1 Tbsp lemon extract

Vegetable oil for deep frying

Add sugar to the slightly beaten eggs, then add milk. Sift flour before measuring, then sift together with the salt. Stir into the egg mixture and beat until smooth (about the consistency of heavy cream). Add flavoring and stir gently.

Heat 2 to 3 inches of vegetable oil in a deep fryer or heavy saucepan on the stove to 375 degrees. Securely attach desired rosette iron to the set handle and immerse in the hot oil until thoroughly heated. Lift the iron and shake off excess oil and dip in the prepared batter. Dip only to the depth of the form Dip form into the hot oil. When the oil foamy bubbling stops or the rosette is delicate brown, lift the iron from the oil. Allow excess oil to drip off and remove the

rosette from the iron. Tap firmly on the back of the iron with a wooden spoon to loosen the rosette if needed. Drain and cool, open side down on paper toweling. Allow iron to reheat in oil every few rosettes. If oil or iron is not the correct temperature, rosettes may stick to the iron, but with a bit of practice, you will get the right temperature and timing. If the batter gets too thick, dilute it with a small amount of milk.

Yield: about 4 dozen, but it varies with the size of the irons.

Note: substitute vanilla if you do not care for the lemon flavor. The recipe I have used is the same as Jenny’s, except it calls for 2 tsp vanilla extract.

Looking for some last-minute stocking stuffers for your favorite cook? New spatulas in various sizes, new box graters, new can openers, new vegetable peelers, new pancake turner/spatula, new wooden mixing spoons, new kitchen shears, new dish towels and washcloths, or new dry measure cup sets would be welcomed by most who have kitchen duty. These are items most kitchens have, but they wear out and need replacing from time to time. These are also good suggestions for the new homemaker.

Share your favorite holiday recipes with your fellow readers. January columns will feature recipes to use up those items in your pantry that you may have purchased but did not get used during the holidays. With the high cost of groceries, we want those dollars to be used wisely.

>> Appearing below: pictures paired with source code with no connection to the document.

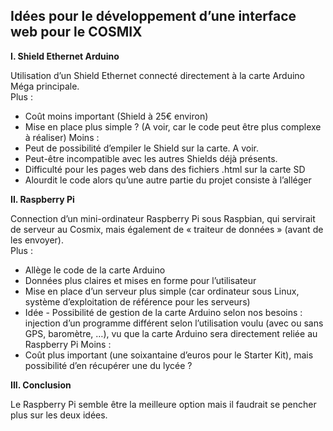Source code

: ## **Idées pour le développement d’une interface web pour le COSMIX**

**I.	Shield Ethernet Arduino**

Utilisation d’un Shield Ethernet connecté directement à la carte Arduino Méga principale.  
Plus :
-	Coût moins important (Shield à 25€ environ)
-	Mise en place plus simple ? (A voir, car le code peut être plus complexe à réaliser)
Moins : 
-	Peut de possibilité d’empiler le Shield sur la carte. A voir.
-	Peut-être incompatible avec les autres Shields déjà présents.
-	Difficulté pour les pages web dans des fichiers .html sur la carte SD
-	Alourdit le code alors qu’une autre partie du projet consiste à l’alléger

**II.	Raspberry Pi**  

Connection d’un mini-ordinateur Raspberry Pi sous Raspbian, qui servirait de serveur au Cosmix, mais également de « traiteur de données » (avant de les envoyer).  
Plus :
-	Allège le code de la carte Arduino
-	Données plus claires et mises en forme pour l’utilisateur
-	Mise en place d’un serveur plus simple (car ordinateur sous Linux, système d’exploitation de référence pour les serveurs)
-	Idée - Possibilité de gestion de la carte Arduino selon nos besoins : injection d’un programme différent selon l’utilisation voulu (avec ou sans GPS, baromètre, …), vu que la carte Arduino sera directement reliée au Raspberry Pi
Moins :
-	Coût plus important (une soixantaine d’euros pour le Starter Kit), mais possibilité d’en récupérer une du lycée ? 

**III.	Conclusion**  

Le Raspberry Pi semble être la meilleure option mais il faudrait se pencher plus sur les deux idées.

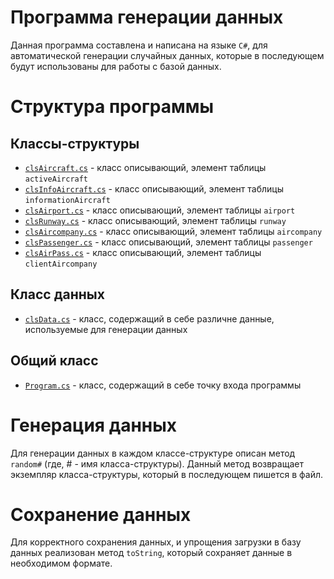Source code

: # Программа генерации данных
Данная программа составлена и написана на языке `C#`, для автоматической генерации случайных данных, которые в последующем будут использованы для работы с базой данных.

# Структура программы
## Классы-структуры
* [`clsAircraft.cs`](https://github.com/Black-Viking-63/EnterpriseDataBase/blob/main/programm/ConsoleApp2/ConsoleApp2/clsAircraft.cs) - класс описывающий, элемент таблицы `activeAircraft`
* [`clsInfoAircraft.cs`](https://github.com/Black-Viking-63/EnterpriseDataBase/blob/main/programm/ConsoleApp2/ConsoleApp2/clsInfoAircraft.cs) - класс описывающий, элемент таблицы `informationAircraft`
* [`clsAirport.cs`](https://github.com/Black-Viking-63/EnterpriseDataBase/blob/main/programm/ConsoleApp2/ConsoleApp2/clsAirport.cs) - класс описывающий, элемент таблицы `airport`
* [`clsRunway.cs`](https://github.com/Black-Viking-63/EnterpriseDataBase/blob/main/programm/ConsoleApp2/ConsoleApp2/clsRunway.cs) - класс описывающий, элемент таблицы `runway`
* [`clsAircompany.cs`](https://github.com/Black-Viking-63/EnterpriseDataBase/blob/main/programm/ConsoleApp2/ConsoleApp2/clsAircompany.cs) - класс описывающий, элемент таблицы `aircompany`
* [`clsPassenger.cs`](https://github.com/Black-Viking-63/EnterpriseDataBase/blob/main/programm/ConsoleApp2/ConsoleApp2/clsPassenger.cs) - класс описывающий, элемент таблицы `passenger`
* [`clsAirPass.cs`](https://github.com/Black-Viking-63/EnterpriseDataBase/blob/main/programm/ConsoleApp2/ConsoleApp2/clsAirPass.cs) - класс описывающий, элемент таблицы `clientAircompany`
## Класс данных
* [`clsData.cs`](https://github.com/Black-Viking-63/EnterpriseDataBase/blob/main/programm/ConsoleApp2/ConsoleApp2/clsData.cs) - класс, содержащий в себе различне данные, используемые для генерации данных
## Общий класс
* [`Program.cs`](https://github.com/Black-Viking-63/EnterpriseDataBase/blob/main/programm/ConsoleApp2/ConsoleApp2/Program.cs) - класс, содержащий в себе точку входа программы

# Генерация данных
Для генерации данных в каждом классе-структуре описан метод `random#` (где, # - имя класса-структуры). Данный метод возвращает экземпляр класса-структуры, который в последующем пишется в файл.

# Сохранение данных
Для корректного сохранения данных, и упрощения загрузки в базу данных реализован метод `toString`, который сохраняет данные в необходимом формате.
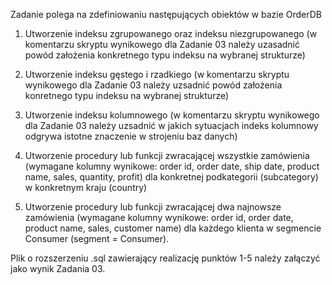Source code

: Zadanie polega na zdefiniowaniu następujących obiektów w bazie OrderDB

1. Utworzenie indeksu zgrupowanego oraz indeksu niezgrupowanego (w komentarzu skryptu wynikowego dla Zadanie 03 należy uzasadnić powód założenia konkretnego typu indeksu na wybranej strukturze)

2. Utworzenie indeksu gęstego i rzadkiego (w komentarzu skryptu wynikowego dla Zadanie 03 należy uzsadnić powód założenia konretnego typu indeksu na wybranej strukturze)

3. Utworzenie indeksu kolumnowego (w komentarzu skryptu wynikowego dla Zadanie 03 należy uzsadnić w jakich sytuacjach indeks kolumnowy odgrywa istotne znaczenie w strojeniu baz danych)

4. Utworzenie procedury lub funkcji zwracającej wszystkie zamówienia (wymagane kolumny wynikowe: order id, order date, ship date, product name, sales, quantity, profit) dla konkretnej podkategorii (subcategory) w konkretnym kraju (country)

5. Utworzenie procedury lub funkcji zwracającej dwa najnowsze zamówienia (wymagane kolumny wynikowe: order id, order date, product name, sales, customer name) dla każdego klienta w segmencie Consumer (segment = Consumer).

Plik o rozszerzeniu .sql zawierający realizację punktów 1-5 należy załączyć jako wynik Zadania 03.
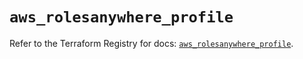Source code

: # `aws_rolesanywhere_profile`

Refer to the Terraform Registry for docs: [`aws_rolesanywhere_profile`](https://registry.terraform.io/providers/hashicorp/aws/4.54.0/docs/resources/rolesanywhere_profile).

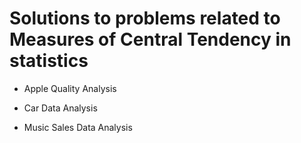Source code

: # Solutions to problems related to Measures of Central Tendency in statistics



* Apple Quality Analysis
  
* Car Data Analysis
  
* Music Sales Data Analysis
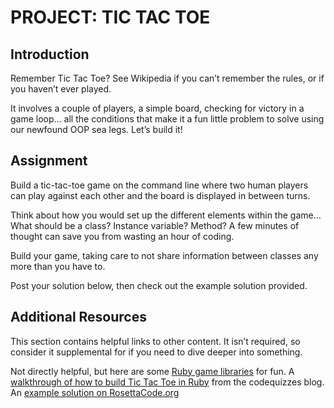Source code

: # PROJECT: TIC TAC TOE

## Introduction
Remember Tic Tac Toe? See Wikipedia if you can’t remember the rules, or if you haven’t ever played.

It involves a couple of players, a simple board, checking for victory in a game loop… all the conditions that make it a fun little problem to solve using our newfound OOP sea legs.
Let’s build it!

## Assignment
Build a tic-tac-toe game on the command line where two human players can play against each other and the board is displayed in between turns.

Think about how you would set up the different elements within the game… What should be a class? Instance variable? Method? A few minutes of thought can save you from wasting an hour of coding.

Build your game, taking care to not share information between classes any more than you have to.

Post your solution below, then check out the example solution provided.

## Additional Resources
This section contains helpful links to other content. It isn’t required, so consider it supplemental for if you need to dive deeper into something.

Not directly helpful, but here are some [Ruby game libraries](https://www.ruby-toolbox.com/categories/game_libraries) for fun.
A [walkthrough of how to build Tic Tac Toe in Ruby](http://codequizzes.wordpress.com/2013/10/25/creating-a-tic-tac-toe-game-with-ruby/) from the codequizzes blog.
An [example solution on RosettaCode.org](http://rosettacode.org/wiki/Tic-tac-toe#Ruby)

Send any recipes you would like to share to Welcome to My Kitchen, c/o The Odessa Record, P.O. Box 458, Odessa, WA 99159, email therecord@odessaoffice.com or drop them in the Welcome to My Kitchen mail tin in The Odessa Record office. When you are done with your fresh-cut Christmas evergreen trees, wreaths and swags, place them around rose bushes or other bare-branch shrubs in your garden for extra insulation throughout the remainder of the winter weather.